My first contact with Ehsan Abdollahi was a few months after Thinker: My Puppy Poet and Me was published in the United Kingdom by Tiny Owl Publishing. (It will be published in the US in April 2019 by Sourcebooks Jabberwocky.) Ehsan and I met in Scotland when we spoke together at the Edinburgh International Book Festival in August 2018.
The idea for Thinker came because I was upset about a few articles I had read criticizing free verse as not being real poetry. I wanted to correct that view and decided to write a picture book that included free verse and an afterword about its techniques. I also included an explanation of the techniques used in writing rap, which sometimes receives the same kind of criticism. I fell in love with Thinker, this puppy who loves words and can only bark, and not talk, unless he is reciting his poems. Ehsan perfectly captures Thinker and his family.
The Women Who Caught the Babies: A Story of African American Midwives (Alazar Press) tells, in poetry, the story of this important contribution to African and African American life. When my daughter was working at a midwifery association, we had a few conversations about midwives, and I am not sure which one of us came up with the idea for a book. However, I do know that, because of my damaged vision, she did much of the research for me.
I have not yet met Daniel Minter, but I am familiar with his powerful work. He is the perfect artist for this book because of his research about African American midwives over the years and the beautiful art he has done.
My other recent book is Par-Tay! Dance of the Veggies (and Their Friends), with hilarious illustrations by Don Tate.
Collaborative Classroom: Describe a perfect day.
Greenfield: On a perfect fantasy day, my vision would have returned, and I would be able to read and work at a normal rate of speed and keep up with all of the wonderful books that are being published nowadays.
A realistically perfect day would be like today: being engrossed in my work, getting some work done, reading a little, conversing with friends and family, listening to music.
Collaborative Classroom: Is there anything else you’d like to say?
Greenfield: One of the most important events of my lifetime is the establishment in Washington, DC, in 2016, of the Smithsonian’s National Museum of African American History and Culture. This large, beautifully designed building brings together the pieces of African American life, beginning with our ancestors in Africa and continuing through the present. It includes struggles against captivity, in Africa and the United States, and contributions to the fields of medicine, politics, science, literature, music, art, theater, education, sports, and many, many more. It documents, for the world and for us, who we are.

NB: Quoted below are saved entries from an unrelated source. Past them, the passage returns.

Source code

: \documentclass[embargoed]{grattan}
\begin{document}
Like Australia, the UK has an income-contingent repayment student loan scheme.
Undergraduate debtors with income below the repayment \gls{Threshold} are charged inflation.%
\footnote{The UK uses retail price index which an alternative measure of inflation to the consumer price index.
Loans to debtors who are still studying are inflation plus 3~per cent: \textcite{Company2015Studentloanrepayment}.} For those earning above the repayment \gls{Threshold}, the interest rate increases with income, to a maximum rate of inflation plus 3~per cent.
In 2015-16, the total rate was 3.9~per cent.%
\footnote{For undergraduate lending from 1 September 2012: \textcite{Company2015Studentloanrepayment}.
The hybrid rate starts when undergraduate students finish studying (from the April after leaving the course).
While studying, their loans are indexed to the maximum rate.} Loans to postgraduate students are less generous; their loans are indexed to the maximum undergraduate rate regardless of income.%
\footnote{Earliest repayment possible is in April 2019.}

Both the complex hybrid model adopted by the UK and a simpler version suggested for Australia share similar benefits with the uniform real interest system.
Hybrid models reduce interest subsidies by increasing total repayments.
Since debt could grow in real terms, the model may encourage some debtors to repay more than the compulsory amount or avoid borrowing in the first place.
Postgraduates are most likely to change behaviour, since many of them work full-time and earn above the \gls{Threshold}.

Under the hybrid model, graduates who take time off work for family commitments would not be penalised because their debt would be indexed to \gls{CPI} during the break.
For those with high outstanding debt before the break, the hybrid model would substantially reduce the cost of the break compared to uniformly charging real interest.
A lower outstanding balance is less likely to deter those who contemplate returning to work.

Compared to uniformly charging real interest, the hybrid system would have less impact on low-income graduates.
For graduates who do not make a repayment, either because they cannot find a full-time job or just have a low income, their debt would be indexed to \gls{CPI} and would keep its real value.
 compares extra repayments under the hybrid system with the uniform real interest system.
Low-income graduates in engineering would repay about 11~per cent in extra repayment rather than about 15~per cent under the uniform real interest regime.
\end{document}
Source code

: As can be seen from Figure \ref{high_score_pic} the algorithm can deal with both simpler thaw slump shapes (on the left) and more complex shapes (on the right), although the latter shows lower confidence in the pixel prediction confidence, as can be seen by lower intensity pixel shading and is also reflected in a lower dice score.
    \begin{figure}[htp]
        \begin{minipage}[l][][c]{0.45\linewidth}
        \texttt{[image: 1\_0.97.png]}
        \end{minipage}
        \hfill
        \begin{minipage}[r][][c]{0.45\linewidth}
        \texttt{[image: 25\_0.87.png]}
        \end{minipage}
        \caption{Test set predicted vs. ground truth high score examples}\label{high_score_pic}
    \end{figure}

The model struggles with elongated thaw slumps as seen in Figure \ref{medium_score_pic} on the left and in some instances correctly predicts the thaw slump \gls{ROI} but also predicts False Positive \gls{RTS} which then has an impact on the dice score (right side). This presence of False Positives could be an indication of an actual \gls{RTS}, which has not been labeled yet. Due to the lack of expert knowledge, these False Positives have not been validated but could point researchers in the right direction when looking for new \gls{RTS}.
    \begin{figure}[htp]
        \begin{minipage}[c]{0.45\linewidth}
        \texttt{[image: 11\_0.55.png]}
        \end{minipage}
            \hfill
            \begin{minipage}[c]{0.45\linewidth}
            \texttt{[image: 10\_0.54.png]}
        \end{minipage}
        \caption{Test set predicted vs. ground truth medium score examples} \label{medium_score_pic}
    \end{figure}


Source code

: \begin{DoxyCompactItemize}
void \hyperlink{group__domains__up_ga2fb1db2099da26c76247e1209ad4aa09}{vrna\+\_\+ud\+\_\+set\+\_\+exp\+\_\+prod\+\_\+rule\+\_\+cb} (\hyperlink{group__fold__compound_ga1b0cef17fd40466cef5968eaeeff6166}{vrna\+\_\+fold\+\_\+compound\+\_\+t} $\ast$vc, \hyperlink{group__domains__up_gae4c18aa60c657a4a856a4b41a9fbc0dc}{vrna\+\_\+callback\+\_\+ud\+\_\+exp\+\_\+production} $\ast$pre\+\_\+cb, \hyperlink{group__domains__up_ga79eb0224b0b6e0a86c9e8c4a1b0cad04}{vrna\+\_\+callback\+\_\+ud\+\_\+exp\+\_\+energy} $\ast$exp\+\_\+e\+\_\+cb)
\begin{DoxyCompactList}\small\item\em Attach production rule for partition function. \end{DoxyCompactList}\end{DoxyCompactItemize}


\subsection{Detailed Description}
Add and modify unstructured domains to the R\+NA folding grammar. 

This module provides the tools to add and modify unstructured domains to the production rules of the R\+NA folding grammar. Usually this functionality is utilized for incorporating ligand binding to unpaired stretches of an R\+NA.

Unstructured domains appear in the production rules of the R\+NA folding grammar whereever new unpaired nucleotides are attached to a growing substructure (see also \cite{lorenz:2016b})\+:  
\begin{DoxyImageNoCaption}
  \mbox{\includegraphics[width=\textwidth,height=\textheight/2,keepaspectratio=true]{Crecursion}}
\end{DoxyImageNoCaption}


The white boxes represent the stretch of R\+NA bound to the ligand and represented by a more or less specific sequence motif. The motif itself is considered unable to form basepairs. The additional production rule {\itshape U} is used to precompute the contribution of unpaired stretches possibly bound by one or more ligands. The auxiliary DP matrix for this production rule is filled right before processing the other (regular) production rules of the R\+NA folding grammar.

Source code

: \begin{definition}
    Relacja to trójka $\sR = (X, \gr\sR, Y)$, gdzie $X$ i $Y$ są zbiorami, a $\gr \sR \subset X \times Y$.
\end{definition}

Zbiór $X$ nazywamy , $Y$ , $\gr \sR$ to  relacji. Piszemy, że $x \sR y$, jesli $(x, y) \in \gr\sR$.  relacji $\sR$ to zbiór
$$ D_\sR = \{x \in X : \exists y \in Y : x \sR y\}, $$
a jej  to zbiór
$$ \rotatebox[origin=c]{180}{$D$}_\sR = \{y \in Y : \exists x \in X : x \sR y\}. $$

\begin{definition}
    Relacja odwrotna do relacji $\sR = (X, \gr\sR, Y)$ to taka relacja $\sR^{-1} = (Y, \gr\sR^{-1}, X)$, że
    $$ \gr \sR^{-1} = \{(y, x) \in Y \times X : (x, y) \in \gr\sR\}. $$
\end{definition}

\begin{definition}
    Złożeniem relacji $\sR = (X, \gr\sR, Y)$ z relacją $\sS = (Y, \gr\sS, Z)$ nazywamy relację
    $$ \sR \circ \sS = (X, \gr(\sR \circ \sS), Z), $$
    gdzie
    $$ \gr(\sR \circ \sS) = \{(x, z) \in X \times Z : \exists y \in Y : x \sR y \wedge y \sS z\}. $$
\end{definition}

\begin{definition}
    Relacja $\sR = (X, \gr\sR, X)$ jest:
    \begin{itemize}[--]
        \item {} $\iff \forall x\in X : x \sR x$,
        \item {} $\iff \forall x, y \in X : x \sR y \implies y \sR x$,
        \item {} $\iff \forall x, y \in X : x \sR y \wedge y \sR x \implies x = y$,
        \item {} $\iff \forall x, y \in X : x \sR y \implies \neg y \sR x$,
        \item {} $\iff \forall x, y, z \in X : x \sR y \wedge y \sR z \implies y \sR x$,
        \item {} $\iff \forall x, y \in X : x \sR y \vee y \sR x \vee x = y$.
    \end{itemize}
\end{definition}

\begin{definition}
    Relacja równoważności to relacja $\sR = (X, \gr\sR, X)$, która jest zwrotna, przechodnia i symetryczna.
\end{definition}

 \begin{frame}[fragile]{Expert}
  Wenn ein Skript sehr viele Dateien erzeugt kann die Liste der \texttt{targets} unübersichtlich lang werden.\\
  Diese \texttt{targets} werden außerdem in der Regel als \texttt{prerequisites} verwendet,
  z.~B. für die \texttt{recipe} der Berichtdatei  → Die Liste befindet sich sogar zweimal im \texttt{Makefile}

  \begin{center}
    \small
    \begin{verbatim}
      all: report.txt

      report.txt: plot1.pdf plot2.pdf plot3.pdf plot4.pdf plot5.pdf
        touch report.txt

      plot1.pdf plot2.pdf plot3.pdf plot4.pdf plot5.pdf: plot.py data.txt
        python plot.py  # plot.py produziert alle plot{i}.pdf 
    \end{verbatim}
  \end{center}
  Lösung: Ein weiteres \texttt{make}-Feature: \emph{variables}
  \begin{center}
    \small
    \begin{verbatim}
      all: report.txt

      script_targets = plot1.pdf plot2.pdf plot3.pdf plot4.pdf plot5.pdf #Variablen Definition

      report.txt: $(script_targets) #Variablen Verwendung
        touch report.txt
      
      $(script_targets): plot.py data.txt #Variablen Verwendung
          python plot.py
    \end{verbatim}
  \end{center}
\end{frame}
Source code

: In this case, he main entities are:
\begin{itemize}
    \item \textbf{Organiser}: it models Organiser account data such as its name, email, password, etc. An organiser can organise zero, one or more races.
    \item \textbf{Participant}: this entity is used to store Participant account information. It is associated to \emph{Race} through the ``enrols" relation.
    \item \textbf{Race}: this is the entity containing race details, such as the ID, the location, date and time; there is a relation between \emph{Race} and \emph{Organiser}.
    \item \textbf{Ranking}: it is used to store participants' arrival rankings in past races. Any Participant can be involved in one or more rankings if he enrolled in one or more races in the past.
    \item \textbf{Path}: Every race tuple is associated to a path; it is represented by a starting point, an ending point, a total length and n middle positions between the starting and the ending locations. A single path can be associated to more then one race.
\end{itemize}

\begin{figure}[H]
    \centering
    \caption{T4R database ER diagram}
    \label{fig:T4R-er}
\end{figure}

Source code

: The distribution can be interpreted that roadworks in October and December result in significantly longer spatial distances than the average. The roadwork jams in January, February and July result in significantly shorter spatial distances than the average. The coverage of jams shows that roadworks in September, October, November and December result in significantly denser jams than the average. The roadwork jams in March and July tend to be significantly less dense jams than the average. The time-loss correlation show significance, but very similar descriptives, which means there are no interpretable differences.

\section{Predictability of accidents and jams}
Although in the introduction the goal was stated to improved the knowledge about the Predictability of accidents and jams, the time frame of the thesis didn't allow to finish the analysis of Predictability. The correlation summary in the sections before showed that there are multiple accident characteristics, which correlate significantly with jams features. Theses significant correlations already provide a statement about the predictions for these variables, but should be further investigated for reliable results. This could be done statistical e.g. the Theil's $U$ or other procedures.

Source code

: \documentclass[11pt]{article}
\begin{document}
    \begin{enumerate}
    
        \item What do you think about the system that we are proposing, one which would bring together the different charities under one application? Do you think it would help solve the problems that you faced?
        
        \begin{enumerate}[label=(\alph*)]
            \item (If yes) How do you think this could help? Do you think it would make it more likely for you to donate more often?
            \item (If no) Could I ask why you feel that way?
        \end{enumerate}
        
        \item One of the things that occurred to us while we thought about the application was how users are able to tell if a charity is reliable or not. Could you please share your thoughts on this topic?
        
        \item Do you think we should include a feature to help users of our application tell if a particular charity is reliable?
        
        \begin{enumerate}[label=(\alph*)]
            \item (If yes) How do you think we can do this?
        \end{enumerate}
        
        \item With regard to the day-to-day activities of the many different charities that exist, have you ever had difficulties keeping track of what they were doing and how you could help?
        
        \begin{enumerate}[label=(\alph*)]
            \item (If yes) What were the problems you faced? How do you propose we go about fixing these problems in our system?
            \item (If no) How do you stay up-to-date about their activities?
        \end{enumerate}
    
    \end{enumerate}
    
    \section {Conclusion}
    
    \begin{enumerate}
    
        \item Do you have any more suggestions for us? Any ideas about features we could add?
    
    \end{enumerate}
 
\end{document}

Thank you very much for your kind comments about my work, and congratulations on the important work Collaborative Classroom is doing to produce good writers and readers.
About Eloise Greenfield
Eloise Greenfield was born in Parmele, North Carolina, in 1929 and grew up in Washington, DC, where she still lives. She graduated from Cardozo High School and attended Miner Teachers College for two-and-a-half years. Later, as a young wife and mother, while working as a clerk-typist at the US Patent Office, she decided to become a writer and began to study books on writing.
In 1962, Ms. Greenfield had a poem, her first acceptance, published in The Hartford Times. She now has published 47 children’s books. Her mission is to write nourishing books for children, while filling her life with the joy of creating with words.
Ms. Greenfield has received many awards, including the Coretta Scott King–Virginia Hamilton Award for Lifetime Achievement; the Coretta Scott King Award for Africa Dream; the Boston Globe–Horn Book Honor Award for Childtimes: A Three-Generation Memoir, written with her mother, Lessie Jones Little; the Hurston/Wright Foundation’s North Star Award; and the Award for Excellence in Poetry for Children from the National Council of Teachers of English.